Obstruccion de la luz por exudado mucoide, metaplasia de celulas caliciformes, engrosamiento de la membrana basal epitelial y la inflamacion severa del bronquiolo.



Bronquiectasias:

 Las bronquiectasias son dilataciones permanentes de los bronquios y bronquiolos producidas por destrucción del músculo y del tejido de soporte elástico, debida o asociada a infecciones
necrosantes crónicas. No es una enfermedad primaria, sino secundaria a una infección u obstrucción persistente producida por diversas enfermedades. Una vez que aparecen, dan lugar a un complejo sintomático característico dominado por tos y expectoración de cantidades abundantes de esputo purulento.

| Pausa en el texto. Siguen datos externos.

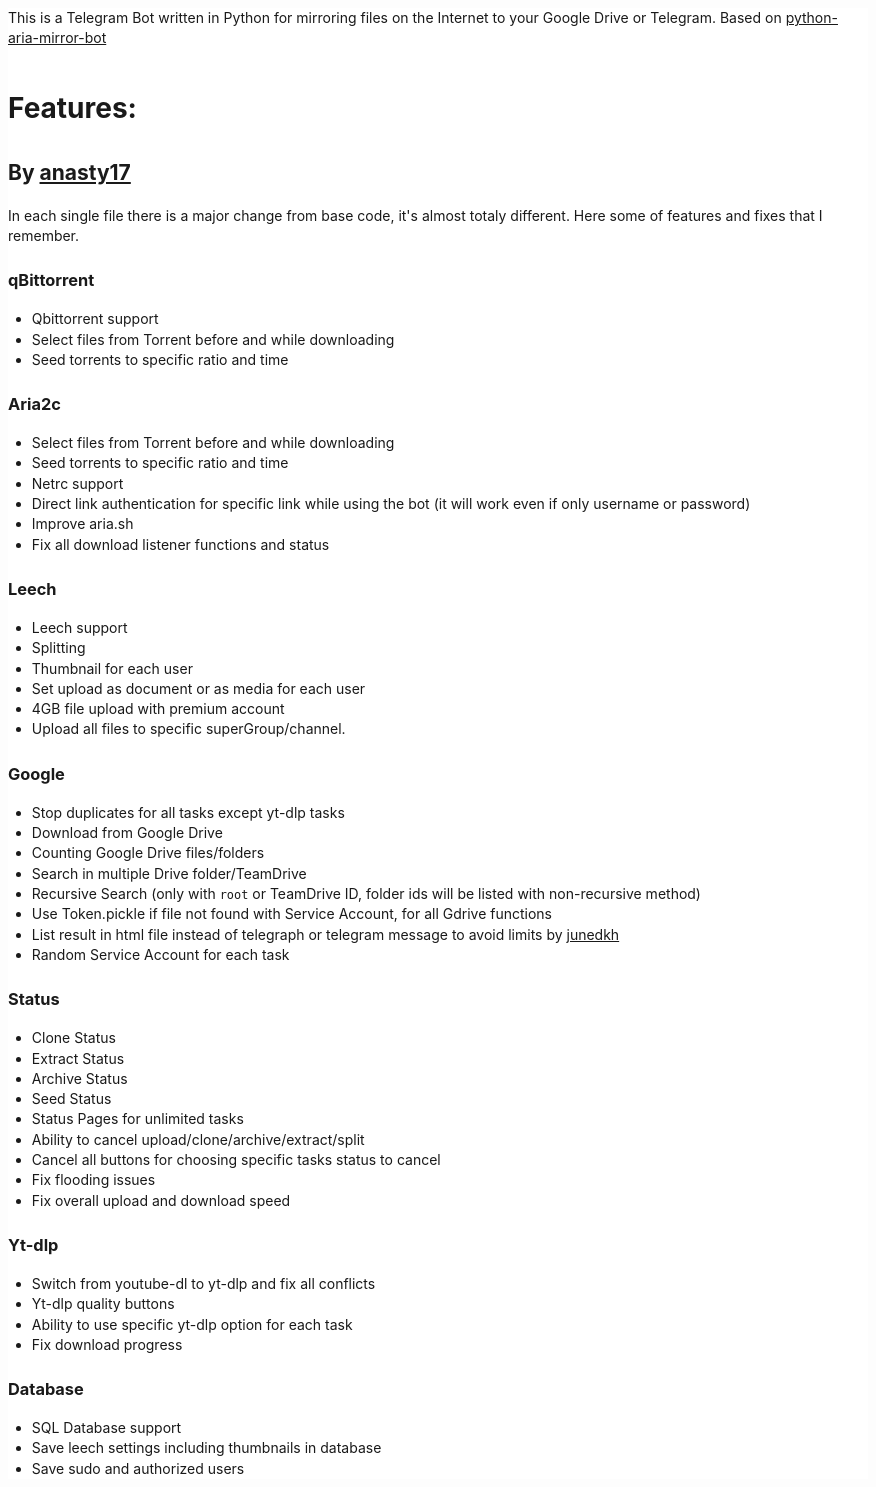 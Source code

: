 This is a Telegram Bot written in Python for mirroring files on the Internet to your Google Drive or Telegram. Based on [python-aria-mirror-bot](https://github.com/lzzy12/python-aria-mirror-bot)

# Features:

## By [anasty17](https://github.com/anasty17)
In each single file there is a major change from base code, it's almost totaly different. Here some of features and fixes that I remember.
### qBittorrent
- Qbittorrent support
- Select files from Torrent before and while downloading
- Seed torrents to specific ratio and time
### Aria2c
- Select files from Torrent before and while downloading
- Seed torrents to specific ratio and time
- Netrc support
- Direct link authentication for specific link while using the bot (it will work even if only username or password)
- Improve aria.sh
- Fix all download listener functions and status
### Leech
- Leech support
- Splitting
- Thumbnail for each user
- Set upload as document or as media for each user
- 4GB file upload with premium account
- Upload all files to specific superGroup/channel.
### Google
- Stop duplicates for all tasks except yt-dlp tasks
- Download from Google Drive
- Counting Google Drive files/folders
- Search in multiple Drive folder/TeamDrive
- Recursive Search (only with `root` or TeamDrive ID, folder ids will be listed with non-recursive method)
- Use Token.pickle if file not found with Service Account, for all Gdrive functions
- List result in html file instead of telegraph or telegram message to avoid limits by [junedkh](https://github.com/junedkh)
- Random Service Account for each task
### Status
- Clone Status
- Extract Status
- Archive Status
- Seed Status
- Status Pages for unlimited tasks
- Ability to cancel upload/clone/archive/extract/split
- Cancel all buttons for choosing specific tasks status to cancel
- Fix flooding issues
- Fix overall upload and download speed
### Yt-dlp
- Switch from youtube-dl to yt-dlp and fix all conflicts
- Yt-dlp quality buttons
- Ability to use specific yt-dlp option for each task
- Fix download progress
### Database
- SQL Database support
- Save leech settings including thumbnails in database
- Save sudo and authorized users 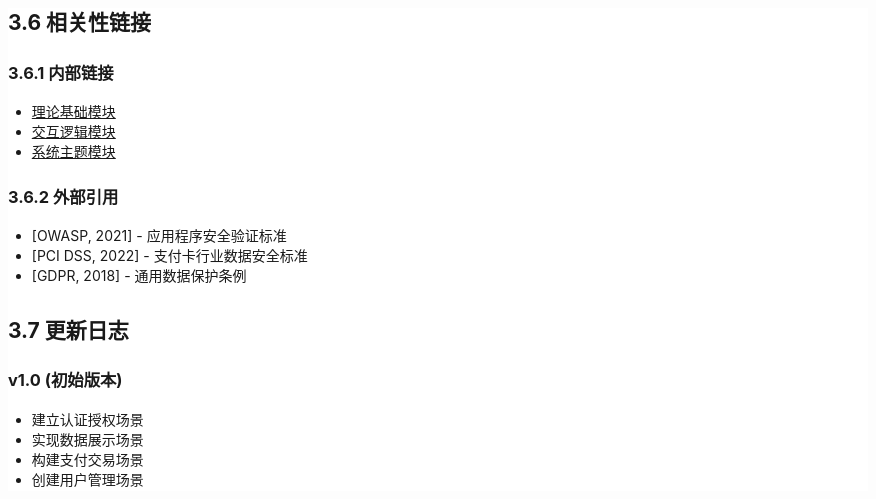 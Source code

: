 ## 3.6 相关性链接

### 3.6.1 内部链接
- [理论基础模块](../01-theoretical-foundation/README.md#1.1)
- [交互逻辑模块](../02-interaction-logic/README.md#2.1)
- [系统主题模块](../05-system-topics/README.md#5.1)

### 3.6.2 外部引用
- [OWASP, 2021] - 应用程序安全验证标准
- [PCI DSS, 2022] - 支付卡行业数据安全标准
- [GDPR, 2018] - 通用数据保护条例

## 3.7 更新日志

### v1.0 (初始版本)
- 建立认证授权场景
- 实现数据展示场景
- 构建支付交易场景
- 创建用户管理场景  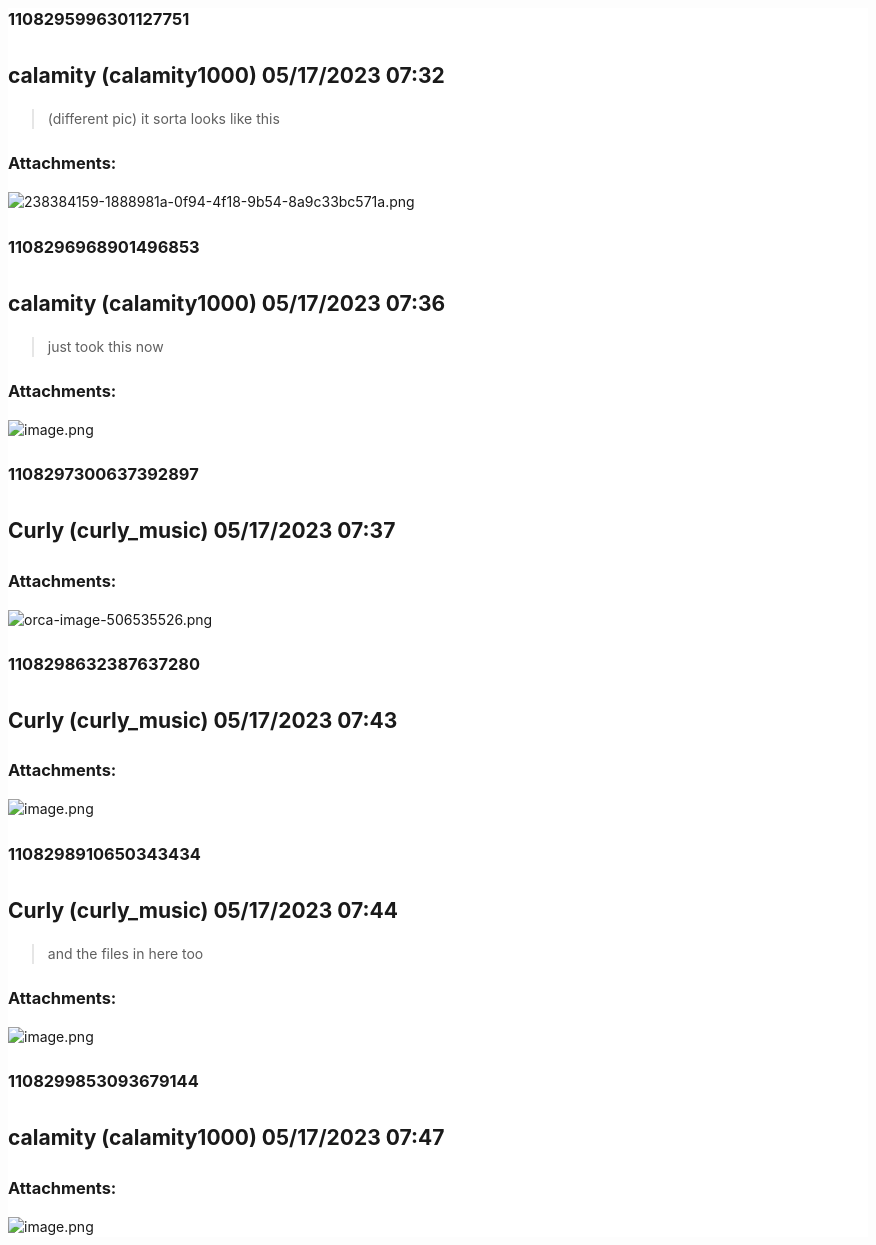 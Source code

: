 ### 1108295996301127751
## calamity (calamity1000) 05/17/2023 07:32 

> (different pic) it sorta looks like this
### Attachments: 
![238384159-1888981a-0f94-4f18-9b54-8a9c33bc571a.png](https://yuzudiscordbackup.s3.us-west-2.amazonaws.com/files-game-mods/1108295996301127751_238384159-1888981a-0f94-4f18-9b54-8a9c33bc571a.png)

### 1108296968901496853
## calamity (calamity1000) 05/17/2023 07:36 

> just took this now
### Attachments: 
![image.png](https://yuzudiscordbackup.s3.us-west-2.amazonaws.com/files-game-mods/1108296968901496853_image.png)

### 1108297300637392897
## Curly (curly_music) 05/17/2023 07:37 

> 
### Attachments: 
![orca-image-506535526.png](https://yuzudiscordbackup.s3.us-west-2.amazonaws.com/files-game-mods/1108297300637392897_orca-image-506535526.png)

### 1108298632387637280
## Curly (curly_music) 05/17/2023 07:43 

> 
### Attachments: 
![image.png](https://yuzudiscordbackup.s3.us-west-2.amazonaws.com/files-game-mods/1108298632387637280_image.png)

### 1108298910650343434
## Curly (curly_music) 05/17/2023 07:44 

> and the files in here too
### Attachments: 
![image.png](https://yuzudiscordbackup.s3.us-west-2.amazonaws.com/files-game-mods/1108298910650343434_image.png)

### 1108299853093679144
## calamity (calamity1000) 05/17/2023 07:47 

> 
### Attachments: 
![image.png](https://yuzudiscordbackup.s3.us-west-2.amazonaws.com/files-game-mods/1108299853093679144_image.png)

El diagnóstico depende de la reacción de una historia correcta y de la demostración radiográfica de dilatación bronquial. Las enfermedades que predisponen con más frecuencia a bronquiectasias incluyen las siguientes:

  • Obstruccion bronquial: tumores, cuerpos extraños e impactacion de moco.
  • Enfermedades congenitas o hereditarias: Fibrosis quistica, estados de inmunodeficiencias, sindrome de kartagener.

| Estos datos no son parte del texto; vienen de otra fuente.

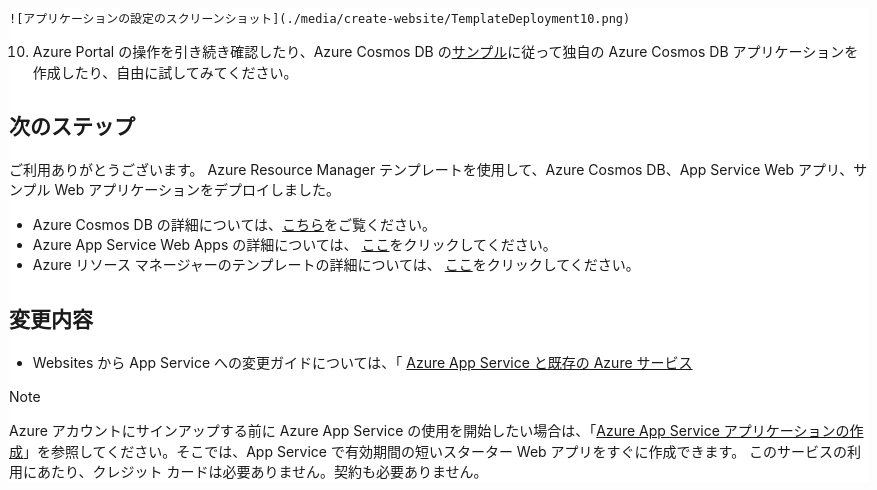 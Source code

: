     ![アプリケーションの設定のスクリーンショット](./media/create-website/TemplateDeployment10.png)  
10. Azure Portal の操作を引き続き確認したり、Azure Cosmos DB の[サンプル](http://go.microsoft.com/fwlink/?LinkID=402386)に従って独自の Azure Cosmos DB アプリケーションを作成したり、自由に試してみてください。

<a name="NextSteps"></a>

## <a name="next-steps"></a>次のステップ
ご利用ありがとうございます。 Azure Resource Manager テンプレートを使用して、Azure Cosmos DB、App Service Web アプリ、サンプル Web アプリケーションをデプロイしました。

* Azure Cosmos DB の詳細については、[こちら](http://azure.com/docdb)をご覧ください。
* Azure App Service Web Apps の詳細については、 [ここ](http://go.microsoft.com/fwlink/?LinkId=325362)をクリックしてください。
* Azure リソース マネージャーのテンプレートの詳細については、 [ここ](https://msdn.microsoft.com/library/azure/dn790549.aspx)をクリックしてください。

## <a name="whats-changed"></a>変更内容
* Websites から App Service への変更ガイドについては、「 [Azure App Service と既存の Azure サービス](http://go.microsoft.com/fwlink/?LinkId=529714)

> [!NOTE]
> Azure アカウントにサインアップする前に Azure App Service の使用を開始したい場合は、「[Azure App Service アプリケーションの作成](http://go.microsoft.com/fwlink/?LinkId=523751)」を参照してください。そこでは、App Service で有効期間の短いスターター Web アプリをすぐに作成できます。 このサービスの利用にあたり、クレジット カードは必要ありません。契約も必要ありません。
> 
> 


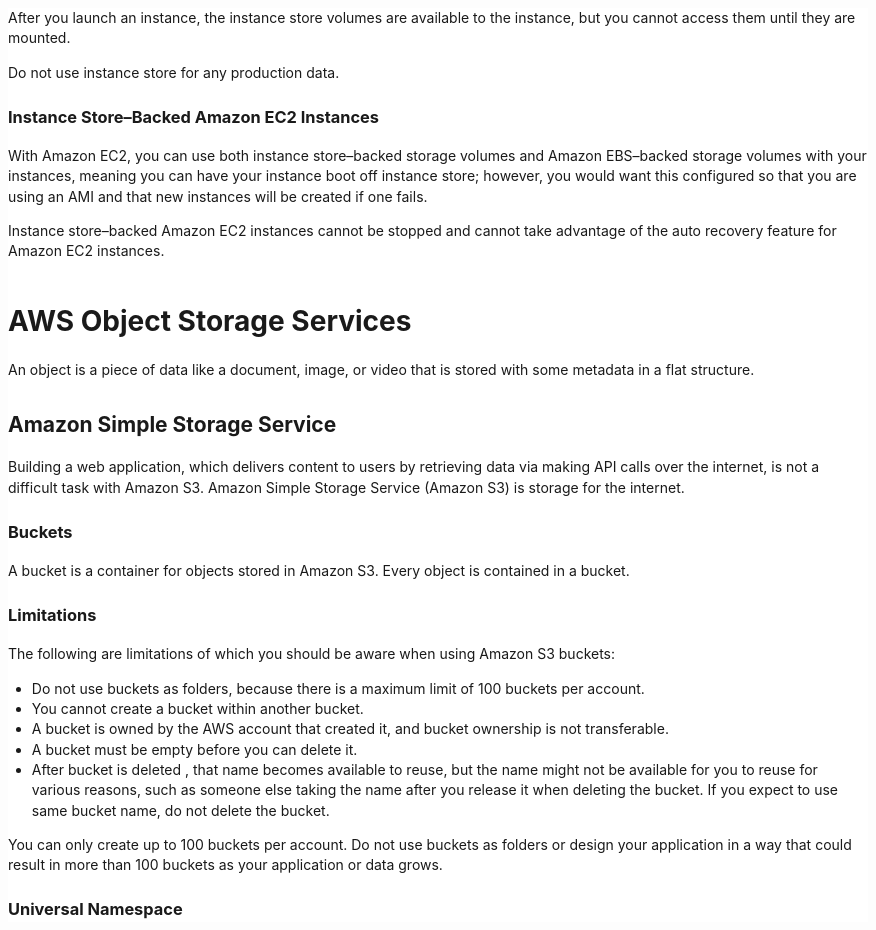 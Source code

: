 After you launch an instance, the instance store volumes are available to the instance, but you cannot access them until
they are mounted.

Do not use instance store for any production data.

### Instance Store–Backed Amazon EC2 Instances

With Amazon EC2, you can use both instance store–backed storage volumes and Amazon EBS–backed storage volumes with your
instances, meaning you can have your instance boot off instance store; however, you would want this configured so that
you are using an AMI and that new instances will be created if one fails.

Instance store–backed Amazon EC2 instances cannot be stopped and cannot take advantage of the auto recovery feature for
Amazon EC2 instances.

# AWS Object Storage Services

An object is a piece of data like a document, image, or video that is stored with some metadata in a flat structure.

## Amazon Simple Storage Service

Building a web application, which delivers content to users by retrieving data via making API calls over the internet,
is not a difficult task with Amazon S3. Amazon Simple Storage Service (Amazon S3) is storage for the internet.

### Buckets

A bucket is a container for objects stored in Amazon S3. Every object is contained in a bucket.

### Limitations

The following are limitations of which you should be aware when using Amazon S3 buckets:

- Do not use buckets as folders, because there is a maximum limit of 100 buckets per account.
- You cannot create a bucket within another bucket.
- A bucket is owned by the AWS account that created it, and bucket ownership is not transferable.
- A bucket must be empty before you can delete it.
- After bucket is deleted , that name becomes available to reuse, but the name might not be available for you to reuse
  for various reasons, such as someone else taking the name after you release it when deleting the bucket. If you expect
  to use same bucket name, do not delete the bucket.

You can only create up to 100 buckets per account. Do not use buckets as folders or design your application in a way
that could result in more than 100 buckets as your application or data grows.

### Universal Namespace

  •  La neumonía necrosante, o supurativa, particularmente por gérmenes virulentos como Staphylococcus aureus O del género KJebsiella, puede predisponer a las bronquiectasias.
Patogenia: Dos procesos son cruciales y están entrelazados en la patogenia de las bronquiectasias: obstrucción e infección crónica persistente; cualquiera de estos dos procesos puede aparecer primero. Los mecanismos de eliminación normales están dificultados por la obstrucción, por lo que pronto se produce la infección secundaria; a la inversa, la infección crónica con el tiempo produce lesión de las paredes bronquiales, lo que causa debilitamiento y dilatación.
Evolución clínica: Las manifestaciones clínicas incluyen tos intensa y persistente con expectoración de esputo mucopurulento o a veces fétido. El esputo puede contener estrías de sangre, y puede producirse hemoptisis franca . Los síntomas con frecuencia son esporádicos y están precipitados por infecciones de las vías respirarorias superiores O por la introducción de nuevos gérmenes patógenos. Pueden aparecer acropaquias en los dedos de las manos. En las bronquiectasias graves y generalizadas aparecen defectos ventilarorios obstructivos significativos, con hipoxemia, hipercapnia, hipertensión pulmonar y (raras veces) cor pulmonale.